We can usually break this up into a few pieces:

  1. Increase body temp
  2. Increase range of motion in mobile joints
  3. Increase stability in stable joints
  4. Mimic what is going to be done in the session

Hitting these 4 categories is going to get any participant prepared for their session.

A warm up does not need to be the same for everyone. Athletes that are going to be running and changing direction should probably get moving on the turf. Adults that are only going to be lifting weights may not need to necessarily be sprinting and cutting.

At the end of the day whatever you pick for a warm up exercise should fit into one of the 4 categories above.

What does a Warm Up look like? 

Foam Roll- 3-5 minutes, 3-5 exercises

Most of our clients will hit the roller before the session starts. They know what muscles are tight and will get those areas. Not everyone needs to do a ton of rolling and the younger athletes might not really have to. We show everyone but it is up to them to actually do it.

Athletes can be taught how to roll the quads, glutes, and back. I also like rolling the lats, IT bands (the right way), and the groin/ inside of the quad.

Activation- 1-3 minutes, 2 sets of 2 exercises

With the mini band we can get the glutes and core firing. A typical example would be lateral band walks and hip extensions with the band. 2 sets of 8 each is good enough for the warm up.

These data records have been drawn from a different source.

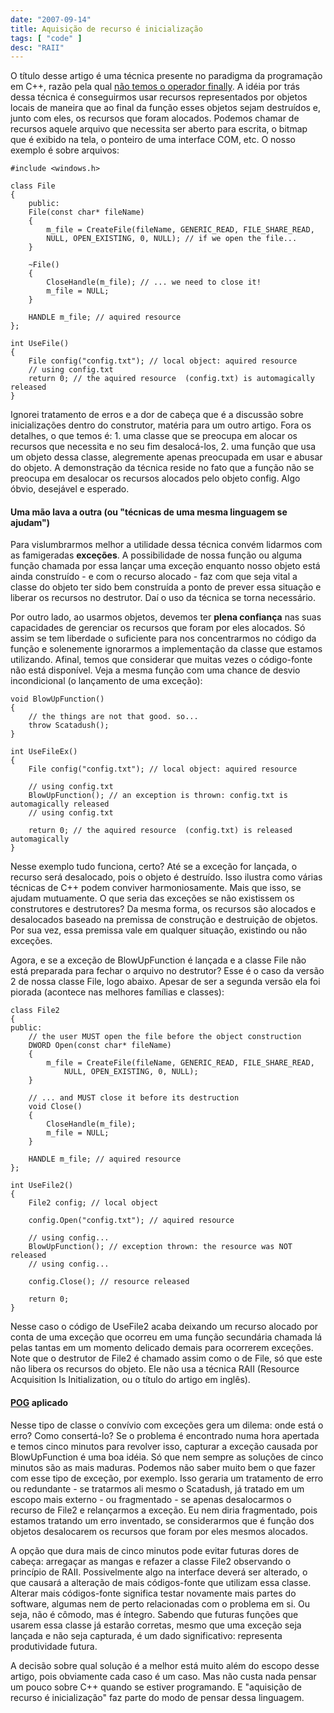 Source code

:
 ```yaml
---
date: "2007-09-14"
title: Aquisição de recurso é inicialização
tags: [ "code" ]
desc: "RAII"
---
```

O título desse artigo é uma técnica presente no paradigma da programação em C++, razão pela qual [não temos o operador finally](http://public.research.att.com/~bs/bs_faq2.html#finally). A idéia por trás dessa técnica é conseguirmos usar recursos representados por objetos locais de maneira que ao final da função esses objetos sejam destruídos e, junto com eles, os recursos que foram alocados. Podemos chamar de recursos aquele arquivo que necessita ser aberto para escrita, o bitmap que é exibido na tela, o ponteiro de uma interface COM, etc. O nosso exemplo é sobre arquivos:

```
#include <windows.h>

class File
{
	public:
	File(const char* fileName)
	{
		m_file = CreateFile(fileName, GENERIC_READ, FILE_SHARE_READ, 
		NULL, OPEN_EXISTING, 0, NULL); // if we open the file...
	}

	~File()
	{
		CloseHandle(m_file); // ... we need to close it!
		m_file = NULL;
	}

	HANDLE m_file; // aquired resource
};

int UseFile()
{
	File config("config.txt"); // local object: aquired resource
	// using config.txt
	return 0; // the aquired resource  (config.txt) is automagically released
} 

```

Ignorei tratamento de erros e a dor de cabeça que é a discussão sobre inicializações dentro do construtor, matéria para um outro artigo. Fora os detalhes, o que temos é: 1. uma classe que se preocupa em alocar os recursos que necessita e no seu fim desalocá-los, 2. uma função que usa um objeto dessa classe, alegremente apenas preocupada em usar e abusar do objeto. A demonstração da técnica reside no fato que a função não se preocupa em desalocar os recursos alocados pelo objeto config. Algo óbvio, desejável e esperado.

#### Uma mão lava a outra (ou "técnicas de uma mesma linguagem se ajudam")

Para vislumbrarmos melhor a utilidade dessa técnica convém lidarmos com as famigeradas **exceções**. A possibilidade de nossa função ou alguma função chamada por essa lançar uma exceção enquanto nosso objeto está ainda construído - e com o recurso alocado - faz com que seja vital a classe do objeto ter sido bem construída a ponto de prever essa situação e liberar os recursos no destrutor. Daí o uso da técnica se torna necessário.

Por outro lado, ao usarmos objetos, devemos ter **plena confiança** nas suas capacidades de gerenciar os recursos que foram por eles alocados. Só assim se tem liberdade o suficiente para nos concentrarmos no código da função e solenemente ignorarmos a implementação da classe que estamos utilizando. Afinal, temos que considerar que muitas vezes o código-fonte não está disponível. Veja a mesma função com uma chance de desvio incondicional (o lançamento de uma exceção):

```
void BlowUpFunction()
{
	// the things are not that good. so...
	throw Scatadush();
}

int UseFileEx()
{
	File config("config.txt"); // local object: aquired resource

	// using config.txt
	BlowUpFunction(); // an exception is thrown: config.txt is automagically released
	// using config.txt

	return 0; // the aquired resource  (config.txt) is released automagically
} 

```

Nesse exemplo tudo funciona, certo? Até se a exceção for lançada, o recurso será desalocado, pois o objeto é destruído. Isso ilustra como várias técnicas de C++ podem conviver harmoniosamente. Mais que isso, se ajudam mutuamente. O que seria das exceções se não existissem os construtores e destrutores? Da mesma forma, os recursos são alocados e desalocados baseado na premissa de construção e destruição de objetos. Por sua vez, essa premissa vale em qualquer situação, existindo ou não exceções.

Agora, e se a exceção de BlowUpFunction é lançada e a classe File não está preparada para fechar o arquivo no destrutor? Esse é o caso da versão 2 de nossa classe File, logo abaixo. Apesar de ser a segunda versão ela foi piorada (acontece nas melhores famílias e classes):

```
class File2
{
public:
	// the user MUST open the file before the object construction
	DWORD Open(const char* fileName)
	{
		m_file = CreateFile(fileName, GENERIC_READ, FILE_SHARE_READ, 
			NULL, OPEN_EXISTING, 0, NULL);
	}

	// ... and MUST close it before its destruction
	void Close()
	{
		CloseHandle(m_file);
		m_file = NULL;
	}

	HANDLE m_file; // aquired resource
};

int UseFile2()
{
	File2 config; // local object

	config.Open("config.txt"); // aquired resource

	// using config...
	BlowUpFunction(); // exception thrown: the resource was NOT released
	// using config...

	config.Close(); // resource released

	return 0;
} 

```

Nesse caso o código de UseFile2 acaba deixando um recurso alocado por conta de uma exceção que ocorreu em uma função secundária chamada lá pelas tantas em um momento delicado demais para ocorrerem exceções. Note que o destrutor de File2 é chamado assim como o de File, só que este não libera os recursos do objeto. Ele não usa a técnica RAII (Resource Acquisition Is Initialization, ou o título do artigo em inglês).

#### [POG](http://desciclo.pedia.ws/wiki/POG) aplicado

Nesse tipo de classe o convívio com exceções gera um dilema: onde está o erro? Como consertá-lo? Se o problema é encontrado numa hora apertada e temos cinco minutos para revolver isso, capturar a exceção causada por BlowUpFunction é uma boa idéia. Só que nem sempre as soluções de cinco minutos são as mais maduras. Podemos não saber muito bem o que fazer com esse tipo de exceção, por exemplo. Isso geraria um tratamento de erro ou redundante - se tratarmos ali mesmo o Scatadush, já tratado em um escopo mais externo - ou fragmentado - se apenas desalocarmos o recurso de File2 e relançarmos a exceção. Eu nem diria fragmentado, pois estamos tratando um erro inventado, se considerarmos que é função dos objetos desalocarem os recursos que foram por eles mesmos alocados.

A opção que dura mais de cinco minutos pode evitar futuras dores de cabeça: arregaçar as mangas e refazer a classe File2 observando o princípio de RAII. Possivelmente algo na interface deverá ser alterado, o que causará a alteração de mais códigos-fonte que utilizam essa classe. Alterar mais códigos-fonte significa testar novamente mais partes do software, algumas nem de perto relacionadas com o problema em si. Ou seja, não é cômodo, mas é íntegro. Sabendo que futuras funções que usarem essa classe já estarão corretas, mesmo que uma exceção seja lançada e não seja capturada, é um dado significativo: representa produtividade futura.

A decisão sobre qual solução é a melhor está muito além do escopo desse artigo, pois obviamente cada caso é um caso. Mas não custa nada pensar um pouco sobre C++ quando se estiver programando. E "aquisição de recurso é inicialização" faz parte do modo de pensar dessa linguagem.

Mobility- 3 minutes, 3-4 exercises

Shoot for ankle mobility, rockbacks, groin rockbacks, and body weight squats to get the hip and ankles loose.

8 of each on each side is often enough.

Dynamic Flexibility and Build Ups- 8 minutes

At this point we are ready to get moving.

  • Half speed run- 30 yds and back
  • Quad walks- 15 yds
  • Hamstring walk- 15 yds
  • Knee hugs- 15 yds
  • Open/close the gate- 15 yds
  • 3/4 speed run 30 yds and back
  • Walking lunge- 15 yds
  • Front scales- 15 yds
  • Walking spiderman- 15 yds
  • Lateral Lunge- 15 yds
  • Full speed 30 yds and back

This will take about 15 minutes and we can move on.

This is just simply an order that I will often use but it is not the only way to do the warm up. Think about 8 major movements used to get the athletes moving and add in some build ups in between. Other options for build ups include shuffle, carioca, skipping, and bounding.